→ **TASK ITEM**
Please filter the data down to the lines that include the word "Spring" and copy them.

→ **INFORMATION**
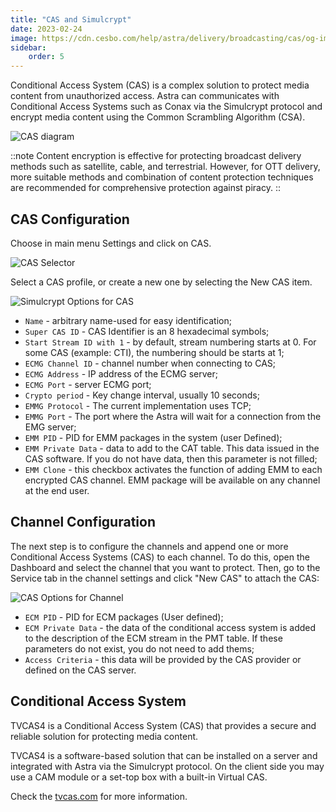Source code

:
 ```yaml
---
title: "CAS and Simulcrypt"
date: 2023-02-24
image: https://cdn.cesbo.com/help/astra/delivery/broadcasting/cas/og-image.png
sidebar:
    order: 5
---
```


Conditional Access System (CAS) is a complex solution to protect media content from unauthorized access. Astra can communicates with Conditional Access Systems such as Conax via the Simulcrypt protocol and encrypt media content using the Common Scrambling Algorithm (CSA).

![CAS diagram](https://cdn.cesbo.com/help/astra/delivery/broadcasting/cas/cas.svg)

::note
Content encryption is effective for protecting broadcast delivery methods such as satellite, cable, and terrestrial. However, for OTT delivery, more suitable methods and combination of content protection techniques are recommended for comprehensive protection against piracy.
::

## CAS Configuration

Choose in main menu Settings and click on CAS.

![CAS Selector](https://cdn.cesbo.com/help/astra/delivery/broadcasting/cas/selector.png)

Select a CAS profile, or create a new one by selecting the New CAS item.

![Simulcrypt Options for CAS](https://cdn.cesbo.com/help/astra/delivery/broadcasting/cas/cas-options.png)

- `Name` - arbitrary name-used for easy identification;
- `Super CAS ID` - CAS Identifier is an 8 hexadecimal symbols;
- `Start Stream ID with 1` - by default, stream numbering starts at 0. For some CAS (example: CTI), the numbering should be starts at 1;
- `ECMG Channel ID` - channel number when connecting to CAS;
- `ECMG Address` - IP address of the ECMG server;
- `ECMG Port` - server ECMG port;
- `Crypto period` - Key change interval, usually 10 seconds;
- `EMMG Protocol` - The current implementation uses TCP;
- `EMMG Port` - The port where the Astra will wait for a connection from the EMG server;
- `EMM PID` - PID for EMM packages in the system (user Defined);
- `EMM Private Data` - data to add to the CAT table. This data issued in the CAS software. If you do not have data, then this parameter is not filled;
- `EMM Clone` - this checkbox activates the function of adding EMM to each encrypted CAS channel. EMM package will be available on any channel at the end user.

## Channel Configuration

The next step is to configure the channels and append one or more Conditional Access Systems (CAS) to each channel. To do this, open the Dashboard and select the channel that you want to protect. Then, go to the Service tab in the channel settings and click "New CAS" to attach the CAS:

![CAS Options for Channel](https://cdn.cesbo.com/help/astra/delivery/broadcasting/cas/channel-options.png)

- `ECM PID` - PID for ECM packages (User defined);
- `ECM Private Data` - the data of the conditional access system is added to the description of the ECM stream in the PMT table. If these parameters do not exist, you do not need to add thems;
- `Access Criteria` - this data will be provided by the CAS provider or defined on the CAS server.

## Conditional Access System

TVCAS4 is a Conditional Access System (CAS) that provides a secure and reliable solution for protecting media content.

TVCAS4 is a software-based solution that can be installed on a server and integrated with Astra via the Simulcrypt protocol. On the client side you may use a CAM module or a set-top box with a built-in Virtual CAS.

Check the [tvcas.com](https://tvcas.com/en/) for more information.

==

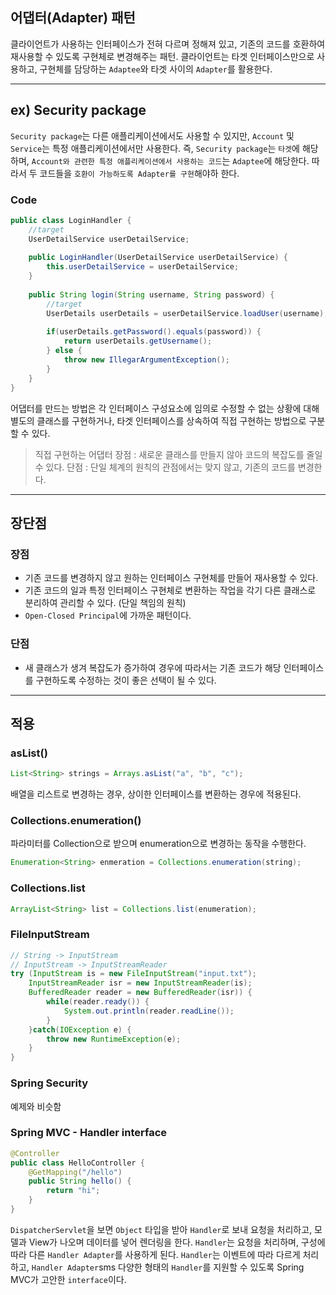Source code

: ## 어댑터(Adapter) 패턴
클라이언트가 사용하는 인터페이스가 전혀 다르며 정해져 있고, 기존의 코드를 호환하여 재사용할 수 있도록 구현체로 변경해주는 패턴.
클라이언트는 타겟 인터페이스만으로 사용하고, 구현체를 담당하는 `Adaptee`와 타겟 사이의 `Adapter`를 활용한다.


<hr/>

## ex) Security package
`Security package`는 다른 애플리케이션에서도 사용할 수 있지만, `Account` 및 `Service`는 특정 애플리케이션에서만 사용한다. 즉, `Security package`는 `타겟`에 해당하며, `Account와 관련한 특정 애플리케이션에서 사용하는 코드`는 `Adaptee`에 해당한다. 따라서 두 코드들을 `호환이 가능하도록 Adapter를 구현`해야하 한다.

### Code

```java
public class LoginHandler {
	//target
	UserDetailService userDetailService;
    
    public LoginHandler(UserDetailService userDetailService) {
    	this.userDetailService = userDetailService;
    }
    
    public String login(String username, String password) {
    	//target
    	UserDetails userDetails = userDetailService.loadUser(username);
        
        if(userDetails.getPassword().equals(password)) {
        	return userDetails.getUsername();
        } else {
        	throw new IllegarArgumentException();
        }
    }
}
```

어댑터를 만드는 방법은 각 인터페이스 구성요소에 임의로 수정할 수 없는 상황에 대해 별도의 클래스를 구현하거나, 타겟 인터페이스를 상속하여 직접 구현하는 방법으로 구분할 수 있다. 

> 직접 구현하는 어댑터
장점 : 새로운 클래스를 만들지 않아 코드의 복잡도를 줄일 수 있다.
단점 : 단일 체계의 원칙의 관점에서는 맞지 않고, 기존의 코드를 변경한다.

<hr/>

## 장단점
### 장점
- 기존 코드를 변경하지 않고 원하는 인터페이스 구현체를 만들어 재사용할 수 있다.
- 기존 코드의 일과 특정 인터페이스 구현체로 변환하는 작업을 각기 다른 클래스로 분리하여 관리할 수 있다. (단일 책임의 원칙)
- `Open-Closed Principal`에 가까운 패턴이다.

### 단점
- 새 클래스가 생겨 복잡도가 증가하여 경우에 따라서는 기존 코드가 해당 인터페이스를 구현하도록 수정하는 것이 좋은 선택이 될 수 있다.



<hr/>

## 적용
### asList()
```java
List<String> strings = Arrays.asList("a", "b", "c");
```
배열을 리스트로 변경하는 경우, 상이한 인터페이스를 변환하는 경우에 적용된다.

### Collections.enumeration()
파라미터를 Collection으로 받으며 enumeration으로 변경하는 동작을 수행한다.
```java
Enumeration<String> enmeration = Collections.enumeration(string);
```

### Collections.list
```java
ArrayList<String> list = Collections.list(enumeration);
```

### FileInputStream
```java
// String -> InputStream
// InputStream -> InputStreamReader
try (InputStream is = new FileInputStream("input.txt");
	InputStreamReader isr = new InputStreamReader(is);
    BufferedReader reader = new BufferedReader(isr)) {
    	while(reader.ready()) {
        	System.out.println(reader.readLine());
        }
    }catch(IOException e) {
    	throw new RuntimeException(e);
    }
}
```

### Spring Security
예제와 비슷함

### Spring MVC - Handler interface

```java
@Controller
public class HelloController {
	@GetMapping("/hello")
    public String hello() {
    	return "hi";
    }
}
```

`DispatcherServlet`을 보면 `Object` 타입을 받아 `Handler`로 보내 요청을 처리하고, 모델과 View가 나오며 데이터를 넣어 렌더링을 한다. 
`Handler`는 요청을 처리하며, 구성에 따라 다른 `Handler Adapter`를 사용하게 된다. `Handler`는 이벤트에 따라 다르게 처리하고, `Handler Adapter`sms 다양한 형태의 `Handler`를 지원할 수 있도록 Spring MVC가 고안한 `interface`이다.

→ **RESPONSE BOX**
### Spring Security
### Spring MVC - Handler interface
`Handler`는 요청을 처리하며, 구성에 따라 다른 `Handler Adapter`를 사용하게 된다. `Handler`는 이벤트에 따라 다르게 처리하고, `Handler Adapter`sms 다양한 형태의 `Handler`를 지원할 수 있도록 Spring MVC가 고안한 `interface`이다.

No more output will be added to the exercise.